DATA FOR THIS TASK ->
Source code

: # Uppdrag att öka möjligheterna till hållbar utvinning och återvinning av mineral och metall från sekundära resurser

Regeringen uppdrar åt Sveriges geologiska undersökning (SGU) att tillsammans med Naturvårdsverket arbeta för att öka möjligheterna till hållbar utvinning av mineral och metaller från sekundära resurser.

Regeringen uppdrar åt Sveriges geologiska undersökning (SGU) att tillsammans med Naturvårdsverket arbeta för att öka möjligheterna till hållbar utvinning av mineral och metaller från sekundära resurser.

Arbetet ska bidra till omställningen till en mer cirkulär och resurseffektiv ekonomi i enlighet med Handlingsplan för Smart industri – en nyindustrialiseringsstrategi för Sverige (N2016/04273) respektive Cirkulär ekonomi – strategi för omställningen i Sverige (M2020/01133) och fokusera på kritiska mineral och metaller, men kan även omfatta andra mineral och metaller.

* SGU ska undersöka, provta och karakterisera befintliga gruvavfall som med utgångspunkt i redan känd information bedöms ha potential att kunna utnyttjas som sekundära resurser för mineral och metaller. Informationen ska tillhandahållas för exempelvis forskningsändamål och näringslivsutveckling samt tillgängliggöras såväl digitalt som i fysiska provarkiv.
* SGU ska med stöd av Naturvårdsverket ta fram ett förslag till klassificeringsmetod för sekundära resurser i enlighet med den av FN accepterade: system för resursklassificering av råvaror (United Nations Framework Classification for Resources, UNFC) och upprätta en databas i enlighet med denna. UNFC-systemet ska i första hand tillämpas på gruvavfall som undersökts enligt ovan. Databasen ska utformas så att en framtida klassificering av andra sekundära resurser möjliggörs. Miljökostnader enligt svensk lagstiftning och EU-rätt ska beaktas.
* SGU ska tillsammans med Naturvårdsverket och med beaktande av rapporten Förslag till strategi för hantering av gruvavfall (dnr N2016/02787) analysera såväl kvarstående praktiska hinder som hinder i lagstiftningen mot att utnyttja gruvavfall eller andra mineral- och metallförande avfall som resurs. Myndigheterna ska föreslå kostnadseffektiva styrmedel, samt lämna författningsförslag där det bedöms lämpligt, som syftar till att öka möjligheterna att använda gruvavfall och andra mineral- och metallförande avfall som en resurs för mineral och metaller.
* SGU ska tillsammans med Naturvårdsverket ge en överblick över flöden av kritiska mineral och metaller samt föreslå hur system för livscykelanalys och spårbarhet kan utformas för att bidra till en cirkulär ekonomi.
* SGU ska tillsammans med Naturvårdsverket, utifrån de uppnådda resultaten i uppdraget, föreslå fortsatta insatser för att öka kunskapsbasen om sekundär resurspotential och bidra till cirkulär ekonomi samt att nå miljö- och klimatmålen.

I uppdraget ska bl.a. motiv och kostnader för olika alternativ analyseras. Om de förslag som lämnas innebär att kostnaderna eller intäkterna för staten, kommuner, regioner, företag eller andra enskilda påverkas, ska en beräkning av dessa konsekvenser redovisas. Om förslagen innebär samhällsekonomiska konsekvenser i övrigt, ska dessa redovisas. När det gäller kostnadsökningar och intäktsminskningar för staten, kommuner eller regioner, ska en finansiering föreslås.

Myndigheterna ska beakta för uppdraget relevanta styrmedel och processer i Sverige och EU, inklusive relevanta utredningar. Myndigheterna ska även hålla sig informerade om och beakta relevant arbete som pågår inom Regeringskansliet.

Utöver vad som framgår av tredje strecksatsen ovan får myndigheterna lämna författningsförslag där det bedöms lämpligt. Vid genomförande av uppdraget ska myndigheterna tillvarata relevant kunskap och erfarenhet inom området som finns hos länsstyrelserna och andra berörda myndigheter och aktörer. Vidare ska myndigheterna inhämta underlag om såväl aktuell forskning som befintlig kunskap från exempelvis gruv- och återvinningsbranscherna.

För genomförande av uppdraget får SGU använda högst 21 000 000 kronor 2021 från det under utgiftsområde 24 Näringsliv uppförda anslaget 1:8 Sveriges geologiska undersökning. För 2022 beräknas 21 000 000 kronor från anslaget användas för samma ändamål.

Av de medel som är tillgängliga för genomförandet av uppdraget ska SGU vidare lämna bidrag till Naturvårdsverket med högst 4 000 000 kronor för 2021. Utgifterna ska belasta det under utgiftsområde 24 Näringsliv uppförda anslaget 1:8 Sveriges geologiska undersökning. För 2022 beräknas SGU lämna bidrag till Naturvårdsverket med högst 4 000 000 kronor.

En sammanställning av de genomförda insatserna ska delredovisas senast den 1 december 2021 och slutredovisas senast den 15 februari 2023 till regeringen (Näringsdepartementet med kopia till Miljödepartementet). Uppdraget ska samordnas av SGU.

EXERCISE INSTRUCTIONS -> Please retype, without any change, the line containing "Utöver vad som" and every line after it to the end of the entries above, and only those.

WRITTEN RESPONSE ->
Utöver vad som framgår av tredje strecksatsen ovan får myndigheterna lämna författningsförslag där det bedöms lämpligt. Vid genomförande av uppdraget ska myndigheterna tillvarata relevant kunskap och erfarenhet inom området som finns hos länsstyrelserna och andra berörda myndigheter och aktörer. Vidare ska myndigheterna inhämta underlag om såväl aktuell forskning som befintlig kunskap från exempelvis gruv- och återvinningsbranscherna.

För genomförande av uppdraget får SGU använda högst 21 000 000 kronor 2021 från det under utgiftsområde 24 Näringsliv uppförda anslaget 1:8 Sveriges geologiska undersökning. För 2022 beräknas 21 000 000 kronor från anslaget användas för samma ändamål.

Av de medel som är tillgängliga för genomförandet av uppdraget ska SGU vidare lämna bidrag till Naturvårdsverket med högst 4 000 000 kronor för 2021. Utgifterna ska belasta det under utgiftsområde 24 Näringsliv uppförda anslaget 1:8 Sveriges geologiska undersökning. För 2022 beräknas SGU lämna bidrag till Naturvårdsverket med högst 4 000 000 kronor.

En sammanställning av de genomförda insatserna ska delredovisas senast den 1 december 2021 och slutredovisas senast den 15 februari 2023 till regeringen (Näringsdepartementet med kopia till Miljödepartementet). Uppdraget ska samordnas av SGU.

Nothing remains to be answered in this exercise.